Data dictionary in ckan db #8531

wardi · 2024-11-14T16:39:52Z

wardi
Nov 14, 2024
Maintainer

Since the first introduction of the data dictionary feature #3414 there has been some discomfort with its implementation as json-encoded column comments.

Column comments have the benefit of being removed automatically when a column is removed and being accessible from within the datastore e.g. by datastore_search_sql (this hasn't been widely used AFAIK)

But there are some real drawbacks:

data dictionary contents are lost when a datastore table is deleted
we can't populate a data dictionary for data not loaded or not yet loaded into the datastore
only field data is supported, nothing table-wide can be stored in the data dictionary
data dictionaries are stored as json text, not with an enforced data schema, potentially leading to errors

Let's consider moving the column comment data from the datastore database to the main ckan database. Fields can be indexed by resource id and column name so they will retain information if columns are removed or reordered.

The datastore_create and datastore_info APIs will continue to be able to update and read the data dictionary for backwards compatibility, but new endpoints will be added for CRUD operations on data dictionaries that don't rely on the datastore.

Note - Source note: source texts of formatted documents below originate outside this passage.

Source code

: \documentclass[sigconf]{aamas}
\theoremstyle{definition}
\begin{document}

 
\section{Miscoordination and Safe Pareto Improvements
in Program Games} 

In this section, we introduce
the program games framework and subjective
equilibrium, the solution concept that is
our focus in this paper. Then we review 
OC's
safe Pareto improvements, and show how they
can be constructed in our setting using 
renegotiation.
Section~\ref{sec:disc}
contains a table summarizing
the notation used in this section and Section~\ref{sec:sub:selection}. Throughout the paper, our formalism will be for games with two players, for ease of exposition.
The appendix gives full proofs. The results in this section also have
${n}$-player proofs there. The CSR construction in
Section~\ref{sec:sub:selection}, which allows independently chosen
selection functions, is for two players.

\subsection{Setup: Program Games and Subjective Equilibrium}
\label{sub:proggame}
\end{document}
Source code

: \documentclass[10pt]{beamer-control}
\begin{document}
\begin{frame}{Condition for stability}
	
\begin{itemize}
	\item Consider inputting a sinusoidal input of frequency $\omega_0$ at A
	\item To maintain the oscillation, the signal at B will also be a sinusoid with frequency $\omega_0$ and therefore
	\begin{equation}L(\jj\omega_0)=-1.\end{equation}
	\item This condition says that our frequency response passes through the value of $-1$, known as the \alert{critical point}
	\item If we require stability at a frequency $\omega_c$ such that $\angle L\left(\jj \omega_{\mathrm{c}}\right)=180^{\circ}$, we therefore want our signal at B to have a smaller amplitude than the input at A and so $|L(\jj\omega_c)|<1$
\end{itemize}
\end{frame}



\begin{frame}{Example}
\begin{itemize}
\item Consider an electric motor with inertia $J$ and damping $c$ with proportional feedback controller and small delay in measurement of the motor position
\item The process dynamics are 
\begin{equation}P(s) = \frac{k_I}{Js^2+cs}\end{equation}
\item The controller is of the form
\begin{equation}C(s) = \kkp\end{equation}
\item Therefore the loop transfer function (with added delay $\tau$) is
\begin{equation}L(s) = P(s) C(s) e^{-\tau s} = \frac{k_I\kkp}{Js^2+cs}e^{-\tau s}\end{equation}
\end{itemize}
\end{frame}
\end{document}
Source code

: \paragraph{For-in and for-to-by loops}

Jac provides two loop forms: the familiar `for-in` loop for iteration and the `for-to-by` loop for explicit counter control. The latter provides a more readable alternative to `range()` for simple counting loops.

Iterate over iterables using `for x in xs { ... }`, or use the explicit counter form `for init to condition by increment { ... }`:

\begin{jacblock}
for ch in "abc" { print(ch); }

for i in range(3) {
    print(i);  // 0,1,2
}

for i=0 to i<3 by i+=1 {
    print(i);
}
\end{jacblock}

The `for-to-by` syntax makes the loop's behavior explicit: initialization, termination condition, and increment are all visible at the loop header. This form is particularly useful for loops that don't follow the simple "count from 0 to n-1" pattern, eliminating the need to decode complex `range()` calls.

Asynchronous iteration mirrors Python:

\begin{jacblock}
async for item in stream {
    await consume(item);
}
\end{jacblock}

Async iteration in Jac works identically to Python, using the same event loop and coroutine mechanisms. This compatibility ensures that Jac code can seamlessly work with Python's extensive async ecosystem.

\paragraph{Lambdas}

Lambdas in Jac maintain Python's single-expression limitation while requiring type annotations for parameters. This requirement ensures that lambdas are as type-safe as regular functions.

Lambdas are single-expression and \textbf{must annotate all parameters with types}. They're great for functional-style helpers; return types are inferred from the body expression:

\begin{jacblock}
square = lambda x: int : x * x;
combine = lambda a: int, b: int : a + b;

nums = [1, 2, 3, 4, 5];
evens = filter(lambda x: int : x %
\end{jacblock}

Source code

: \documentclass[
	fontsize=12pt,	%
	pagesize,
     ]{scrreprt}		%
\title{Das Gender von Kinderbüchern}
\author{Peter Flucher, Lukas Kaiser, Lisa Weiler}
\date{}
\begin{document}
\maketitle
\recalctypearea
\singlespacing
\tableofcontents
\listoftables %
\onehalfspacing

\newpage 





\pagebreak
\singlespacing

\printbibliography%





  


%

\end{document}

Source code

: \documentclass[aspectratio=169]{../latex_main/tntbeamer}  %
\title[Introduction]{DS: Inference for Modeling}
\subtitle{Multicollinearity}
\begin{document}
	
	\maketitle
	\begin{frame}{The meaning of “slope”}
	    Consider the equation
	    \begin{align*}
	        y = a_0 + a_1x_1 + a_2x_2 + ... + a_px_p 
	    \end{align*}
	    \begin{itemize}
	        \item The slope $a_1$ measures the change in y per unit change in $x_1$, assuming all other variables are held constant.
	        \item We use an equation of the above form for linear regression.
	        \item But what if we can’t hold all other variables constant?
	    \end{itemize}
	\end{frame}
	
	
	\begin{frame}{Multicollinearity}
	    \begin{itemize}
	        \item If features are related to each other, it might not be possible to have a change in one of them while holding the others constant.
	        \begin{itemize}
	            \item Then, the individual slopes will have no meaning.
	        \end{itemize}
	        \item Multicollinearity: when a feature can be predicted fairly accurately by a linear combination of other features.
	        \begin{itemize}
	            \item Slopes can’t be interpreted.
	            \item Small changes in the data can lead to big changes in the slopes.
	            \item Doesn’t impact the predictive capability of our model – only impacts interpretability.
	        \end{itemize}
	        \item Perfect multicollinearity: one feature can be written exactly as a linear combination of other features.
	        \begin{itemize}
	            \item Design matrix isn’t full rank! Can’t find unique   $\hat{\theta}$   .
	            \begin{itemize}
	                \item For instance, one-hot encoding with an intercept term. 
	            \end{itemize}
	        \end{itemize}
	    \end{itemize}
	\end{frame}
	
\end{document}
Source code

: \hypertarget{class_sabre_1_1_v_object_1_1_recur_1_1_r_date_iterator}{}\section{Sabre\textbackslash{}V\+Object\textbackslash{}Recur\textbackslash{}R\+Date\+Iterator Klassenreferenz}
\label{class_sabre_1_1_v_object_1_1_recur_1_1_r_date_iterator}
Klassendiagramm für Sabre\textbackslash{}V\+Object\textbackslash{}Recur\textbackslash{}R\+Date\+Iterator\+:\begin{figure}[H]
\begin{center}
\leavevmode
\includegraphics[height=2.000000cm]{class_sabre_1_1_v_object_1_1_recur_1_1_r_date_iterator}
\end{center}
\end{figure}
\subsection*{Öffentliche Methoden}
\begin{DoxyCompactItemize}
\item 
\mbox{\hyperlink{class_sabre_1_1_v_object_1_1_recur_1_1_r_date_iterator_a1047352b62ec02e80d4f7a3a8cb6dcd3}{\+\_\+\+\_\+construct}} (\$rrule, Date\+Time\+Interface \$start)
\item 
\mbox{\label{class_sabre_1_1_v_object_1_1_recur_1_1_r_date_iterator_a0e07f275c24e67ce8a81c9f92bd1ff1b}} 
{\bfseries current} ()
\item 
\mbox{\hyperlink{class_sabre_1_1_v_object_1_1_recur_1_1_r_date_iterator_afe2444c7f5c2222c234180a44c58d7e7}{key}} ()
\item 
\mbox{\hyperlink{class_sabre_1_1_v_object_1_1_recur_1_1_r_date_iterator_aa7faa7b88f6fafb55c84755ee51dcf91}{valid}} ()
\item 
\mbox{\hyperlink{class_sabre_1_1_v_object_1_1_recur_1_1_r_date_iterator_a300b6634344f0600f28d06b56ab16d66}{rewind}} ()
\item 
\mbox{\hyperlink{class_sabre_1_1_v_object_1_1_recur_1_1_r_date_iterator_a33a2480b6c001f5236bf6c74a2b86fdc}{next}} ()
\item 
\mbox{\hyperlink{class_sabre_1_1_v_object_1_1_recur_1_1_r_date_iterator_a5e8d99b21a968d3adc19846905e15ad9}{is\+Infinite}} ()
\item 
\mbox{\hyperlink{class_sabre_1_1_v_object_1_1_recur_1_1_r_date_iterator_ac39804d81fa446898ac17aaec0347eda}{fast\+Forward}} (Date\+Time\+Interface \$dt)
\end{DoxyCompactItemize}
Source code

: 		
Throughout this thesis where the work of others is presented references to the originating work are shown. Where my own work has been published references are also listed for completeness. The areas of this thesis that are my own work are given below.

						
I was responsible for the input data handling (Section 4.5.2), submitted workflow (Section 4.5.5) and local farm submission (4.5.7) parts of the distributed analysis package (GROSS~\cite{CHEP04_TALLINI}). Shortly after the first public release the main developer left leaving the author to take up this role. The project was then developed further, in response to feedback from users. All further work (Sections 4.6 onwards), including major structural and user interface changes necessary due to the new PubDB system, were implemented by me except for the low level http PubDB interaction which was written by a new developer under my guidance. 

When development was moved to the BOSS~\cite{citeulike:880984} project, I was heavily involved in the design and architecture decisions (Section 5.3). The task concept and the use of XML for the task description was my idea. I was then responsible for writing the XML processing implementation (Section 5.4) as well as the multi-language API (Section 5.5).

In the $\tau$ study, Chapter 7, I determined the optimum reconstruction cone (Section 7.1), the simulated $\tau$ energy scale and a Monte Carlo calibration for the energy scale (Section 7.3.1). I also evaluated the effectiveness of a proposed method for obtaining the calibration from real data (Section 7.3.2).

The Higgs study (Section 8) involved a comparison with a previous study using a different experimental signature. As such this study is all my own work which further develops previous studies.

We'll need some way to prune or clean up old data dictionary entries that no longer apply, but we have a pattern for this with other CLI commands.

Note

I'm avoiding the more complicated issue of merging data dictionaries and table schemas used in ckanext-validation in this discussion to focus on this smaller step to improve functionality while maintaining compatibility for current users

brooks-eco · 2024-11-20T00:24:05Z

brooks-eco
Nov 20, 2024

Could the resource dictionary then be preserved as a default at dataset level so that a given resource could be deleted+replaced without losing the dictionary? or could load multiple resources with the same schema adopting the dataset dictionary (could test first to see if the dataset default dict is OK for adoption by each resource). Would simplify data sets where annual data is appended.

0 replies

wardi · 2025-06-11T17:30:00Z

wardi
Jun 11, 2025
Maintainer Author

Suggested model to support many types of data dictionaries:

compatible with current DataStore data dictionaries
supports any almost table schema standard
even non-tabular data can be documented (e.g. explaining layers on a geojson resource)
can be owned and edited as part of a resource (like current data dictionaries)
can be shared within an organization, reused, linked and edited by org members (custom permissions w/ IAuthFunctions plugin)
can be site-wide, reused and linked by anyone, and edited by sysadmins (custom permissions w/ IAuthFunctions plugin)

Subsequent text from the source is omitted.